Interest incurred on borrowings to fund the provision, upgrade, operation or maintenance of certain long-term public development projects is exempted from the ILR (see s835AY(1) TCA 1997 under the definition of “large scale asset” for the full list of qualifying developments). Of particular note to NRCLs is the “strategic housing development” (SHD) within the meaning of Chapter 1 of Part 2 of the Planning and Development (Housing) and Residential Tenancies Act 2016 approved by:

  • an Bord Pleanála, under s9 of that Act, or
  • a local authority, under s170 of the Planning and Development Act 2000.

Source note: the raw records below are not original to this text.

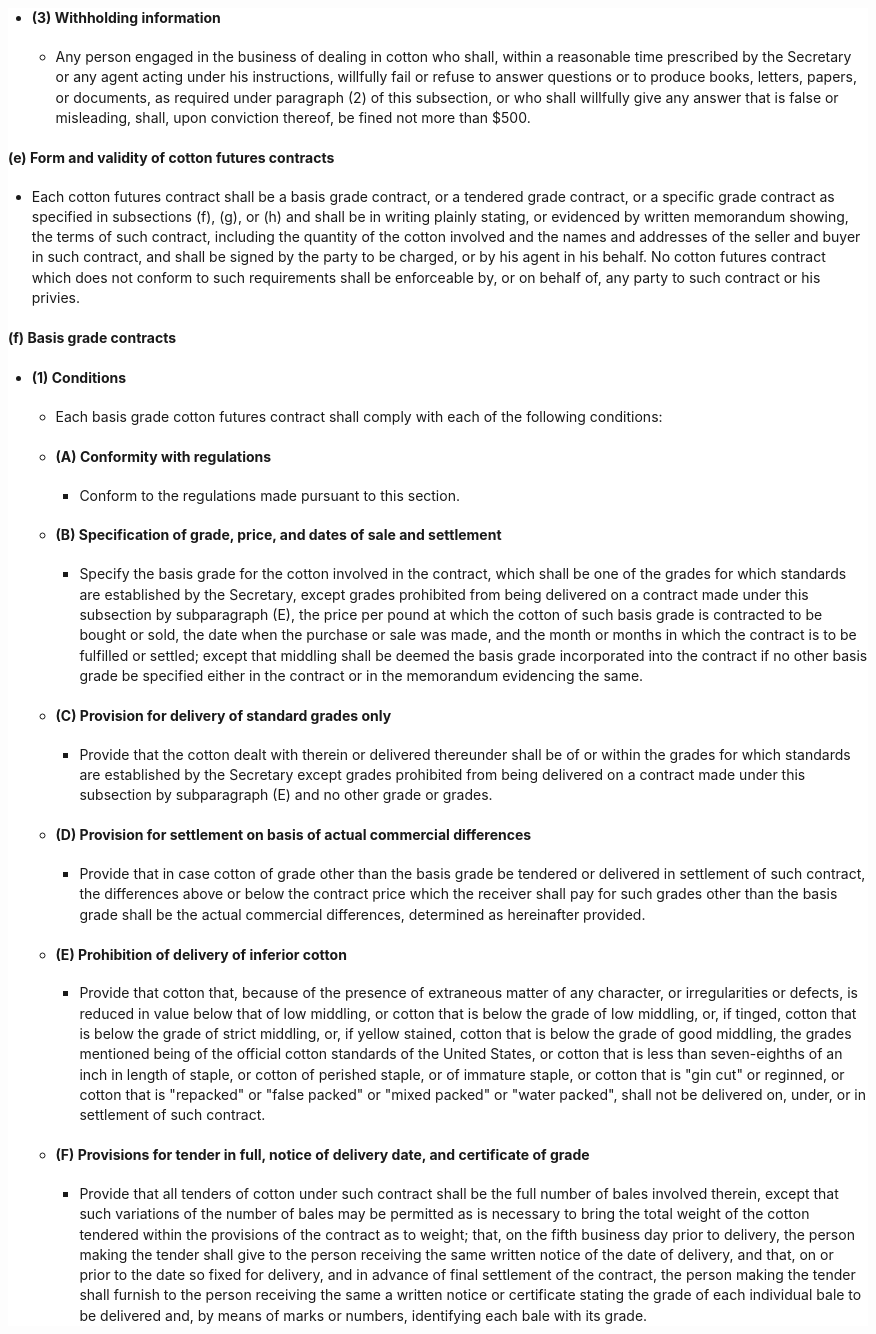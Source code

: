 * #### (3) Withholding information
  * Any person engaged in the business of dealing in cotton who shall, within a reasonable time prescribed by the Secretary or any agent acting under his instructions, willfully fail or refuse to answer questions or to produce books, letters, papers, or documents, as required under paragraph (2) of this subsection, or who shall willfully give any answer that is false or misleading, shall, upon conviction thereof, be fined not more than $500.

#### (e) Form and validity of cotton futures contracts
* Each cotton futures contract shall be a basis grade contract, or a tendered grade contract, or a specific grade contract as specified in subsections (f), (g), or (h) and shall be in writing plainly stating, or evidenced by written memorandum showing, the terms of such contract, including the quantity of the cotton involved and the names and addresses of the seller and buyer in such contract, and shall be signed by the party to be charged, or by his agent in his behalf. No cotton futures contract which does not conform to such requirements shall be enforceable by, or on behalf of, any party to such contract or his privies.

#### (f) Basis grade contracts
* #### (1) Conditions
  * Each basis grade cotton futures contract shall comply with each of the following conditions:

  * #### (A) Conformity with regulations
    * Conform to the regulations made pursuant to this section.

  * #### (B) Specification of grade, price, and dates of sale and settlement
    * Specify the basis grade for the cotton involved in the contract, which shall be one of the grades for which standards are established by the Secretary, except grades prohibited from being delivered on a contract made under this subsection by subparagraph (E), the price per pound at which the cotton of such basis grade is contracted to be bought or sold, the date when the purchase or sale was made, and the month or months in which the contract is to be fulfilled or settled; except that middling shall be deemed the basis grade incorporated into the contract if no other basis grade be specified either in the contract or in the memorandum evidencing the same.

  * #### (C) Provision for delivery of standard grades only
    * Provide that the cotton dealt with therein or delivered thereunder shall be of or within the grades for which standards are established by the Secretary except grades prohibited from being delivered on a contract made under this subsection by subparagraph (E) and no other grade or grades.

  * #### (D) Provision for settlement on basis of actual commercial differences
    * Provide that in case cotton of grade other than the basis grade be tendered or delivered in settlement of such contract, the differences above or below the contract price which the receiver shall pay for such grades other than the basis grade shall be the actual commercial differences, determined as hereinafter provided.

  * #### (E) Prohibition of delivery of inferior cotton
    * Provide that cotton that, because of the presence of extraneous matter of any character, or irregularities or defects, is reduced in value below that of low middling, or cotton that is below the grade of low middling, or, if tinged, cotton that is below the grade of strict middling, or, if yellow stained, cotton that is below the grade of good middling, the grades mentioned being of the official cotton standards of the United States, or cotton that is less than seven-eighths of an inch in length of staple, or cotton of perished staple, or of immature staple, or cotton that is "gin cut" or reginned, or cotton that is "repacked" or "false packed" or "mixed packed" or "water packed", shall not be delivered on, under, or in settlement of such contract.

  * #### (F) Provisions for tender in full, notice of delivery date, and certificate of grade
    * Provide that all tenders of cotton under such contract shall be the full number of bales involved therein, except that such variations of the number of bales may be permitted as is necessary to bring the total weight of the cotton tendered within the provisions of the contract as to weight; that, on the fifth business day prior to delivery, the person making the tender shall give to the person receiving the same written notice of the date of delivery, and that, on or prior to the date so fixed for delivery, and in advance of final settlement of the contract, the person making the tender shall furnish to the person receiving the same a written notice or certificate stating the grade of each individual bale to be delivered and, by means of marks or numbers, identifying each bale with its grade.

Where planning permission meets the above criteria, this can be a very beneficial exemption for NRCLs to the extent that they are involved in the provision, upgrade, operation or maintenance of SHD projects. The exemption operates by ignoring any income or expenses directly connected with a qualifying long-term infrastructure project (s835AZ TCA 1997).

The SHD planning process lapsed in February 2022 and was replaced by the "large-scale residential developments” (LRD) regime, defined in section 2 of the Planning and Development Act 2000, as amended. For this reason, Finance Bill 2022 has extended the definition of “large scale asset” to include LRDs.

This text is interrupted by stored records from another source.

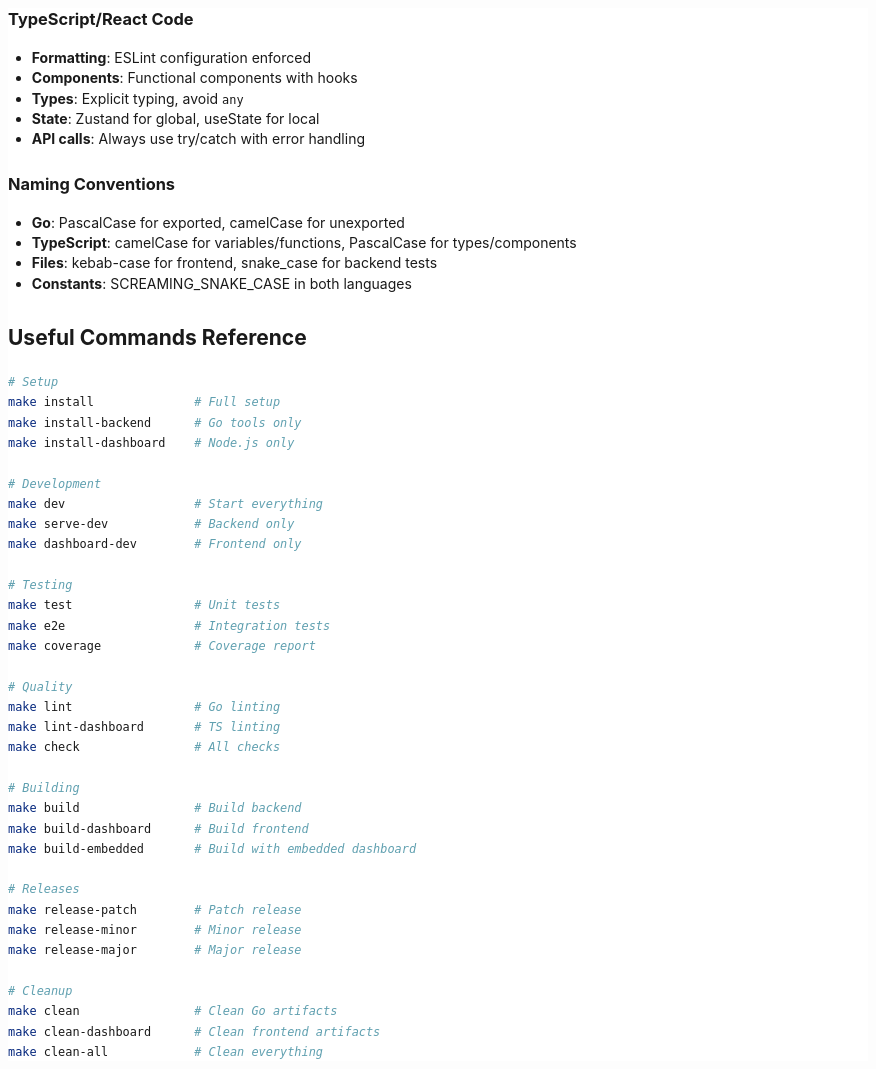 ### TypeScript/React Code
- **Formatting**: ESLint configuration enforced
- **Components**: Functional components with hooks
- **Types**: Explicit typing, avoid `any`
- **State**: Zustand for global, useState for local
- **API calls**: Always use try/catch with error handling

### Naming Conventions
- **Go**: PascalCase for exported, camelCase for unexported
- **TypeScript**: camelCase for variables/functions, PascalCase for types/components
- **Files**: kebab-case for frontend, snake_case for backend tests
- **Constants**: SCREAMING_SNAKE_CASE in both languages

## Useful Commands Reference

```bash
# Setup
make install              # Full setup
make install-backend      # Go tools only
make install-dashboard    # Node.js only

# Development
make dev                  # Start everything
make serve-dev            # Backend only
make dashboard-dev        # Frontend only

# Testing
make test                 # Unit tests
make e2e                  # Integration tests
make coverage             # Coverage report

# Quality
make lint                 # Go linting
make lint-dashboard       # TS linting
make check                # All checks

# Building
make build                # Build backend
make build-dashboard      # Build frontend
make build-embedded       # Build with embedded dashboard

# Releases
make release-patch        # Patch release
make release-minor        # Minor release
make release-major        # Major release

# Cleanup
make clean                # Clean Go artifacts
make clean-dashboard      # Clean frontend artifacts
make clean-all            # Clean everything
```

Tax Deductibility of Expenses for NRCLs

General expenses

NRCLs should not assume that all company expenses relating to an Irish property will be deductible under Case V.3 The deductions available from Case V income under s97(2) TCA 1997, and also by way of concession pursuant to Revenue guidance, are limited to the following:

  • rent paid by the NRCL on the property (if any),
  • local authority rates (but not local property tax),
  • property insurance,
  • costs of maintenance and repair,
  • costs of management of the property,
  • accountancy fees to the extent that they are incurred in the preparation of a rent account,
  • qualifying costs between lettings and
  • certain limited pre-letting expenses.

Expenses generally need to be incurred during a period of rental occupation and not before letting in order to be allowable deductions from Case V income. However, advertising costs and legal costs (usually those incurred in preparing leases) are generally allowable pre-letting expenses. Expenses incurred between lettings should also be allowable but only to the extent that the property is available for rental and is not vacant for a protracted period of time, for instance, in the context of refurbishment works.

If a property is vacant for at least 12 months and subsequently rented out as a residential property, expenses during that 12-month period that would otherwise have been allowable if incurred during a period of rental occupation are (up to the end of 2022) also deductible. Such expenses are allowable to a maximum of €5,000, and the allowance is clawed back if the landlord stops leasing the property as a residential property in the subsequent four-year period (s97A TCA 1997). As proposed under Finance Bill 2022, it is understood that from 1 January 2023 such expenses will be allowable against rental income on a property that had been vacant for six months with a cap of €10,000.

Under the new corporation tax regime for NRCLs, there may also now be scope for some “expenses of management” to be deductible under s83 TCA 1997, which may give broader scope for deductibility beyond the limits imposed under s97 TCA 1997.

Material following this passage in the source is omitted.